» **WORK TASK**
Each line below that contains "optional" counts once; report the total and nothing more.

» **DATA IN THIS EXERCISE**
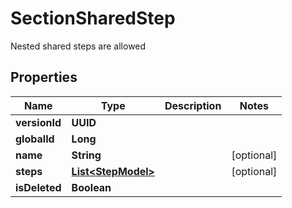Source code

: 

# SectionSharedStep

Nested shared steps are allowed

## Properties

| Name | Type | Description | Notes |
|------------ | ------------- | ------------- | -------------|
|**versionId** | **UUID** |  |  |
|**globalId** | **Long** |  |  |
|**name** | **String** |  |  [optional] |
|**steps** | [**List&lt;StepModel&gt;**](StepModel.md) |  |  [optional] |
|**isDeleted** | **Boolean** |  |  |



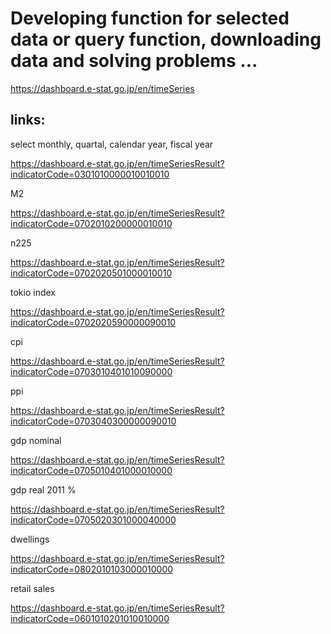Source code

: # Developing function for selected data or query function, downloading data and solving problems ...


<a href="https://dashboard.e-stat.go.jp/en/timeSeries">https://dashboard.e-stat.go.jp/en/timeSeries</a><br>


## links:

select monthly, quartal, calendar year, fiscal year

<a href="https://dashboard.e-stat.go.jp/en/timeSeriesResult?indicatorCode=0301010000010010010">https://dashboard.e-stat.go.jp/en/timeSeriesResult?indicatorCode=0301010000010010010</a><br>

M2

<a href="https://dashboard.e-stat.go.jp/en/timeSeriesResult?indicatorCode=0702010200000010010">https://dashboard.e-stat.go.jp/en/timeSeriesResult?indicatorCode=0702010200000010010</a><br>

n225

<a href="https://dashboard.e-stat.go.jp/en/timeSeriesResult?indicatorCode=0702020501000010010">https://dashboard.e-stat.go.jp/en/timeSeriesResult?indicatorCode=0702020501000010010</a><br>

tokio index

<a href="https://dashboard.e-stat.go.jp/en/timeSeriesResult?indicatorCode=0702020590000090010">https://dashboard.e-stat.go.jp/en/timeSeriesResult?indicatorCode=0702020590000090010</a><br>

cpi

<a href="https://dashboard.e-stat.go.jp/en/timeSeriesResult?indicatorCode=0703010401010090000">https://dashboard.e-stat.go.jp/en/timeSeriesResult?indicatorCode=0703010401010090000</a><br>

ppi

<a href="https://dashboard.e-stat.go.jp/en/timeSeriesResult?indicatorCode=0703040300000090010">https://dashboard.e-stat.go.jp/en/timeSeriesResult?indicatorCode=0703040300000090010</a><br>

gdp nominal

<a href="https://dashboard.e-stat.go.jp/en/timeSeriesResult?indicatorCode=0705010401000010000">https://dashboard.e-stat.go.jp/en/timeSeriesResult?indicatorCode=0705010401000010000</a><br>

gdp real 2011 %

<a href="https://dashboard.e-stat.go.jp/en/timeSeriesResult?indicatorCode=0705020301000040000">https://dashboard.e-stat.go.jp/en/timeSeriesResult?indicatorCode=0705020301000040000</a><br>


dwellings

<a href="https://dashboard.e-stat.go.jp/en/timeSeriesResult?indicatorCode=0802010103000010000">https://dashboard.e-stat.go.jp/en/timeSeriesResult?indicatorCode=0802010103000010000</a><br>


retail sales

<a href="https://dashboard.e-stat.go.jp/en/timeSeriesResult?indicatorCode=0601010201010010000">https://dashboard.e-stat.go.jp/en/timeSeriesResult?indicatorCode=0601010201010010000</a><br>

» **REPLY TO THE EXERCISE**
2